Problem description:
Word for word, repeat every record.

Extracted data entries:
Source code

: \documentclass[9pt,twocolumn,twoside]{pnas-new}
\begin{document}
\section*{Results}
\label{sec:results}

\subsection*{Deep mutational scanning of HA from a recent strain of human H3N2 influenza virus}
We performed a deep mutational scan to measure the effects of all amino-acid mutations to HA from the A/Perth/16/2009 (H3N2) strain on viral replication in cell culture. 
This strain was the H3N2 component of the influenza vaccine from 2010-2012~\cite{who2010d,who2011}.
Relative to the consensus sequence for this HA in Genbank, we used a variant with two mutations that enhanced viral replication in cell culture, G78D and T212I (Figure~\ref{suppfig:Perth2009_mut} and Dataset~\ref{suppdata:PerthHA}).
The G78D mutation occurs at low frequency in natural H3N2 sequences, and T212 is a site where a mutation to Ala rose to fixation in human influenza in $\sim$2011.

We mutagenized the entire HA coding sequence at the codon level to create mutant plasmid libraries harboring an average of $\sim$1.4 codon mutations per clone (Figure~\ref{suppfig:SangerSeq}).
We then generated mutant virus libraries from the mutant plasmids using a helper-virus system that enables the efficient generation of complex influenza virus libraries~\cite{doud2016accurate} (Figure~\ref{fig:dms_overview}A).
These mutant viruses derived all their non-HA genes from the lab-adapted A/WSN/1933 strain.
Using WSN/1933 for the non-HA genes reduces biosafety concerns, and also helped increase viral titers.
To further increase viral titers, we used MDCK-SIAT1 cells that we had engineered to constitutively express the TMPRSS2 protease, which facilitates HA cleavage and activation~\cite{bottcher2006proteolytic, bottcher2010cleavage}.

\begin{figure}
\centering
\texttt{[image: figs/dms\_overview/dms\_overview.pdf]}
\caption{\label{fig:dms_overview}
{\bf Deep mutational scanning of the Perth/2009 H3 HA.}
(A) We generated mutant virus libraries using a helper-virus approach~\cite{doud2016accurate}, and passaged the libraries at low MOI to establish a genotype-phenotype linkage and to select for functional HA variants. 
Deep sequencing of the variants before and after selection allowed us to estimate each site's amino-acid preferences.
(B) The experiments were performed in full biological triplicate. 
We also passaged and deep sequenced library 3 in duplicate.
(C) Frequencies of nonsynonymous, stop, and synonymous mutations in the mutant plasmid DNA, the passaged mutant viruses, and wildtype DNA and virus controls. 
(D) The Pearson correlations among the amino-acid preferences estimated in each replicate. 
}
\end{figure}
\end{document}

Written reply:
Source code

: \documentclass[9pt,twocolumn,twoside]{pnas-new}
\begin{document}
\section*{Results}
\label{sec:results}

\subsection*{Deep mutational scanning of HA from a recent strain of human H3N2 influenza virus}
We performed a deep mutational scan to measure the effects of all amino-acid mutations to HA from the A/Perth/16/2009 (H3N2) strain on viral replication in cell culture. 
This strain was the H3N2 component of the influenza vaccine from 2010-2012~\cite{who2010d,who2011}.
Relative to the consensus sequence for this HA in Genbank, we used a variant with two mutations that enhanced viral replication in cell culture, G78D and T212I (Figure~\ref{suppfig:Perth2009_mut} and Dataset~\ref{suppdata:PerthHA}).
The G78D mutation occurs at low frequency in natural H3N2 sequences, and T212 is a site where a mutation to Ala rose to fixation in human influenza in $\sim$2011.

We mutagenized the entire HA coding sequence at the codon level to create mutant plasmid libraries harboring an average of $\sim$1.4 codon mutations per clone (Figure~\ref{suppfig:SangerSeq}).
We then generated mutant virus libraries from the mutant plasmids using a helper-virus system that enables the efficient generation of complex influenza virus libraries~\cite{doud2016accurate} (Figure~\ref{fig:dms_overview}A).
These mutant viruses derived all their non-HA genes from the lab-adapted A/WSN/1933 strain.
Using WSN/1933 for the non-HA genes reduces biosafety concerns, and also helped increase viral titers.
To further increase viral titers, we used MDCK-SIAT1 cells that we had engineered to constitutively express the TMPRSS2 protease, which facilitates HA cleavage and activation~\cite{bottcher2006proteolytic, bottcher2010cleavage}.

\begin{figure}
\centering
\texttt{[image: figs/dms\_overview/dms\_overview.pdf]}
\caption{\label{fig:dms_overview}
{\bf Deep mutational scanning of the Perth/2009 H3 HA.}
(A) We generated mutant virus libraries using a helper-virus approach~\cite{doud2016accurate}, and passaged the libraries at low MOI to establish a genotype-phenotype linkage and to select for functional HA variants. 
Deep sequencing of the variants before and after selection allowed us to estimate each site's amino-acid preferences.
(B) The experiments were performed in full biological triplicate. 
We also passaged and deep sequenced library 3 in duplicate.
(C) Frequencies of nonsynonymous, stop, and synonymous mutations in the mutant plasmid DNA, the passaged mutant viruses, and wildtype DNA and virus controls. 
(D) The Pearson correlations among the amino-acid preferences estimated in each replicate. 
}
\end{figure}
\end{document}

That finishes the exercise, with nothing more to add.